ACCLAIMED SCHOLAR BLOXHAM TO LECTURE ON HOLOCAUST, VIOLENT TRADITIONS IN EUROPE
Targeted News Service
October 7, 2008 Tuesday 1:36 AM EST
Clark University issued the following press release:
The Clark University Modern History Colloquium and The Strassler
Family Center for Holocaust and Genocide Studies will present
"Integrating the Holocaust into a European History of Violence,"
a talk by acclaimed scholar Donald Bloxham on Wednesday, October 22,
at 4 p.m. in the Rose Library at the Cohen-Lasry House, 11 Hawthorne
Street, Clark University Campus.
In his talk, Bloxham will discuss the moving away from the metaphysical
questions of the uniqueness of the Holocaust and will consider the
Holocaust in the context of a violent continent-Europe in the first
half of the 20th century-and will examine ways in which it fits and
does not fit into broader patterns of genocide and ethnic cleansing.
Bloxham is a professor of modern history at the University of Edinburgh
in Scotland. He recently spent a year with the United States Holocaust
Memorial Museum in Washington, DC conducting research for a book-length
project entitled "The Final Solution: A Genocide and its Contexts"
and was the Maurice C. Shapiro Senior Scholar-in-Residence.

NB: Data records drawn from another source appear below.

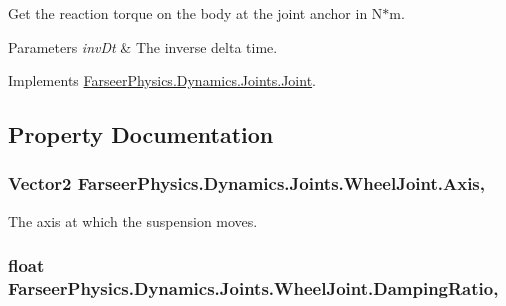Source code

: Get the reaction torque on the body at the joint anchor in N$\ast$m. 


\begin{DoxyParams}{Parameters}
{\em inv\+Dt} & The inverse delta time.\\
\hline
\end{DoxyParams}


Implements \hyperlink{class_farseer_physics_1_1_dynamics_1_1_joints_1_1_joint_a21899d3bdf15c22ef4dc288ed2082cbc}{Farseer\+Physics.\+Dynamics.\+Joints.\+Joint}.



\subsection{Property Documentation}
\hypertarget{class_farseer_physics_1_1_dynamics_1_1_joints_1_1_wheel_joint_aa262723cbde47316eb6ba8451ad141d4}{
\subsubsection[{Axis}]{\setlength{\rightskip}{0pt plus 5cm}Vector2 Farseer\+Physics.\+Dynamics.\+Joints.\+Wheel\+Joint.\+Axis\hspace{0.3cm}{\ttfamily [get]}, {\ttfamily [set]}}}\label{class_farseer_physics_1_1_dynamics_1_1_joints_1_1_wheel_joint_aa262723cbde47316eb6ba8451ad141d4}


The axis at which the suspension moves. 

\hypertarget{class_farseer_physics_1_1_dynamics_1_1_joints_1_1_wheel_joint_a3a0f9dbb34ee64d4ea7b91d5d2c10b5c}{
\subsubsection[{Damping\+Ratio}]{\setlength{\rightskip}{0pt plus 5cm}float Farseer\+Physics.\+Dynamics.\+Joints.\+Wheel\+Joint.\+Damping\+Ratio\hspace{0.3cm}{\ttfamily [get]}, {\ttfamily [set]}}}\label{class_farseer_physics_1_1_dynamics_1_1_joints_1_1_wheel_joint_a3a0f9dbb34ee64d4ea7b91d5d2c10b5c}


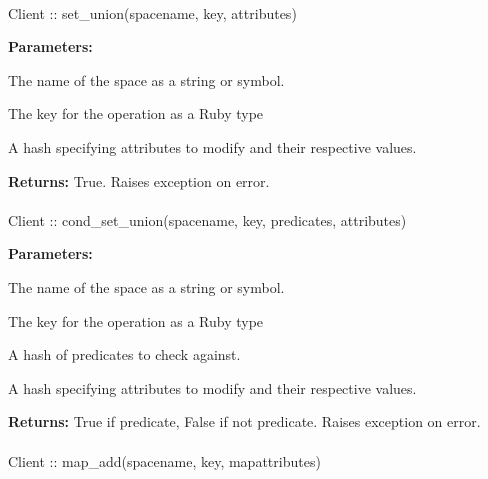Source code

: \paragraph{}
\label{api:ruby:set_union}
\begin{ccode}
Client :: set_union(spacename, key, attributes)
\end{ccode}
\funcdesc 

\noindent\textbf{Parameters:}
\begin{description}[labelindent=\widthof{{\code{attributes}}},leftmargin=*,noitemsep,nolistsep,align=right]
\item[\code{spacename}] The name of the space as a string or symbol.
\item[\code{key}] The key for the operation as a Ruby type
\item[\code{attributes}] A hash specifying attributes to modify and their respective values.
\end{description}

\noindent\textbf{Returns:}
True.  Raises exception on error.

\paragraph{}
\label{api:ruby:cond_set_union}
\begin{ccode}
Client :: cond_set_union(spacename, key, predicates, attributes)
\end{ccode}
\funcdesc 

\noindent\textbf{Parameters:}
\begin{description}[labelindent=\widthof{{\code{predicates}}},leftmargin=*,noitemsep,nolistsep,align=right]
\item[\code{spacename}] The name of the space as a string or symbol.
\item[\code{key}] The key for the operation as a Ruby type
\item[\code{predicates}] A hash of predicates to check against.
\item[\code{attributes}] A hash specifying attributes to modify and their respective values.
\end{description}

\noindent\textbf{Returns:}
True if predicate, False if not predicate.  Raises exception on error.

\paragraph{}
\label{api:ruby:map_add}
\begin{ccode}
Client :: map_add(spacename, key, mapattributes)
\end{ccode}
\funcdesc 

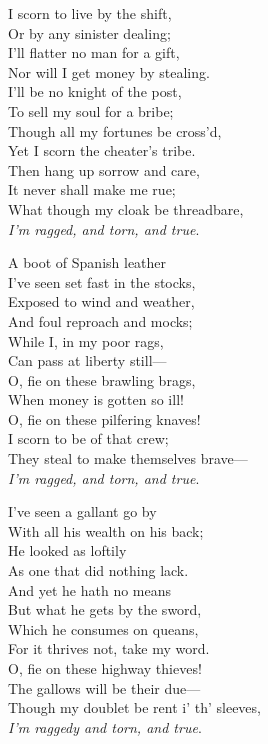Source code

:

\pagebreak

\settowidth{\versewidth}{Though my doublet be rent i’ th’ sleeves,}
\begin{dcverse}\begin{altverse}
I scorn to live by the shift,\\
Or by any sinister dealing;\\
I’ll flatter no man for a gift,\\
Nor will I get money by stealing.\\
I’ll be no knight of the post,\\
To sell my soul for a bribe;\\
Though all my fortunes be cross’d,\\
Yet I scorn the cheater’s tribe.\\
Then hang up sorrow and care,\\
It never shall make me rue;\\
What though my cloak be threadbare,\\
\textit{I'm ragged, and torn, and true}.
\end{altverse}

\begin{altverse}
A boot of Spanish leather\\
I’ve seen set fast in the stocks,\\
Exposed to wind and weather,\\
And foul reproach and mocks;\\
While I, in my poor rags,\\
Can pass at liberty still—\\
O, fie on these brawling brags,\\
When money is gotten so ill!\\
O, fie on these pilfering knaves!\\
I scorn to be of that crew;\\
They steal to make themselves brave—\\
\textit{I'm ragged, and torn, and true}.
\end{altverse}

\begin{altverse}
I’ve seen a gallant go by\\
With all his wealth on his back;\\
He looked as loftily\\
As one that did nothing lack.\\
And yet he hath no means\\
But what he gets by the sword,\\
Which he consumes on queans,\\
For it thrives not, take my word.\\
O, fie on these highway thieves!\\
The gallows will be their due—\\
Though my doublet be rent i’ th’ sleeves,\\
\textit{I’m raggedy and torn, and true}.
\end{altverse}


\end{dcverse}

Bloxham, 34, is the youngest full professor of history in the United
Kingdom. Prior to his appointment to the University of Edinburgh
faculty, Bloxham was research director of London-based charity the
Holocaust Educational Trust. In 2007, his book "The Great Game of
Genocide: Imperialism, Nationalism, and the Destruction of the Ottoman
Armenians" was awarded the Raphael Lemkin Award by the International
Association of Genocide Scholars.
This event is free and open to the public. For more information,
contact 508-793-8897.
The mission of the Strassler Family Center for Holocaust and Genocide
Studies reaches beyond the boundaries of the University: to educate
professionals of many fields about genocide and the Holocaust; to
provide a lecture series free of charge and open to the public; to use
scholarship to address current problems stemming from the murderous
past; and to participate in the public discussion about a host of
issues ranging from the importance of intervention in genocidal
situations today to the significance of state-sponsored denial of
the Armenian genocide and the well-funded denial of the Holocaust.